This is the part of the project I enjoy most, and I want to be precise about what “enjoy” means here. It isn’t the novelty - load-balanced web stacks are a solved problem, and I’ve written about one before. It’s the fit. Each constraint eliminates options until the remaining design feels inevitable. Getting to “inevitable” is the craft.

Designing within the constraints

Zero idle cost, and a budget instead of alarms

The architecture gets you most of the way to free; the configuration gets you the rest. DynamoDB is on-demand. The Lambda has no provisioned concurrency, so it bills only for invocation-milliseconds. CloudWatch log retention is capped at 14 days so logs don’t accumulate into a real bill. The Lambda’s memory is set to 256 MB - bumped up from 128 MB not for throughput but because, on ARM, the extra memory is roughly cost-neutral in GB-seconds while it roughly halves the Argon2 password-hash latency on login.

The decision I want to call out, because it went against my instinct, is monitoring. The reflex of anyone who has run production systems is to wire up CloudWatch alarms and an SNS topic. I deliberately did not. Here’s the reasoning, which is entirely shaped by the platform:

CloudWatch’s free tier covers ten alarms. With one alarm per instance per metric, you cross that cliff and start paying - to monitor an app that costs a cent a month. The monitoring would cost more than the thing being monitored.
An SNS email subscription that nobody confirms emails into the void.
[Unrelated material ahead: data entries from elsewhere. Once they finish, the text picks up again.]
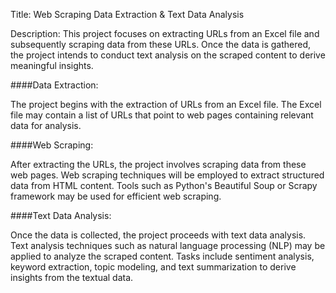 Title: Web Scraping Data Extraction & Text Data Analysis

Description:
This project focuses on extracting URLs from an Excel file and subsequently scraping data from these URLs. Once the data is gathered, the project intends to conduct text analysis on the scraped content to derive meaningful insights.

####Data Extraction:

The project begins with the extraction of URLs from an Excel file.
The Excel file may contain a list of URLs that point to web pages containing relevant data for analysis.

####Web Scraping:

After extracting the URLs, the project involves scraping data from these web pages.
Web scraping techniques will be employed to extract structured data from HTML content.
Tools such as Python's Beautiful Soup or Scrapy framework may be used for efficient web scraping.

####Text Data Analysis:

Once the data is collected, the project proceeds with text data analysis.
Text analysis techniques such as natural language processing (NLP) may be applied to analyze the scraped content.
Tasks include sentiment analysis, keyword extraction, topic modeling, and text summarization to derive insights from the textual data.
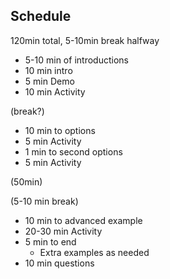 
## Schedule

120min total, 5-10min break halfway

- 5-10 min of introductions
- 10 min intro
- 5 min Demo
- 10 min Activity

(break?)

- 10 min to options
- 5 min Activity
- 1 min to second options
- 5 min Activity

(50min)

(5-10 min break)

- 10 min to advanced example
- 20-30 min Activity
- 5 min to end
  - Extra examples as needed
- 10 min questions


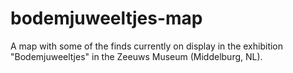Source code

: # bodemjuweeltjes-map
A map with some of the finds currently on display in the exhibition "Bodemjuweeltjes" in the Zeeuws Museum (Middelburg, NL).
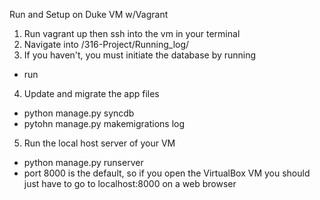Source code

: Run and Setup on Duke VM w/Vagrant

1. Run vagrant up then ssh into the vm in your terminal
2. Navigate into /316-Project/Running_log/
3. If you haven't, you must initiate the database by running
  - run
4. Update and migrate the app files
  - python manage.py syncdb
  - pytohn manage.py makemigrations log
5. Run the local host server of your VM
  - python manage.py runserver
  - port 8000 is the default, so if you open the VirtualBox VM you should just have to go to localhost:8000 on a web browser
So instead of per-resource alarms, the cost guard is a single account-level AWS Budget set to about $10, backstopped by hard technical ceilings: the HTTP API is throttled to 5 requests/second (burst 10), and the Lambda has a reserved concurrency of 5. Worst-case abuse is capped at something like $15–20/month per instance by construction, not by alerting after the fact. The right monitoring strategy for a hobby-scale serverless app is genuinely different from the right strategy for a fleet, and pretending otherwise just burns money.

NOTE: This is the recurring lesson of the whole project: a good architecture is not the one with the most safeguards, it’s the one whose safeguards fit the platform’s economics and the projects requirements. On a system that scales to zero, a spend ceiling beats a pager.

One codebase, multiple instances

post deployment, I have two of these running: kids (my daughter’s allowance) and eatout (a household eating-out budget my wife and I share). They are the same code, deployed as two completely isolated stacks. I never wanted to maintain a fork per instance, so customization lives in exactly one place: a single YAML file per instance.

config/instances/
├── kids.yaml      # monthly_amount: 100, blue theme, no overspending
└── eatout.yaml    # monthly_amount: 500, orange theme, carry-over + overspend

A kids.yaml is small and declarative:

name: kids
display_name: Kids Passbook
monthly_amount: 100
colors:
  primary: "#5B7FD9"
  primary_dark: "#4263B3"
  background: "#F5F7FB"
labels:
  total_savings: Total Savings
  add_funds_button: "+ Funds"
  expense_buy_label: What did you buy?

That one file drives three layers: the PWA manifest and theme color, the front-end’s CSS variables, and the user-facing copy. The eatout instance flips two behavioral flags - allow_overspending: true and carry_over_balance: true - and changes the labels (“Total Remaining”, “+ Top Up”, “Where did you eat?”). Same binary, same templates, entirely different app.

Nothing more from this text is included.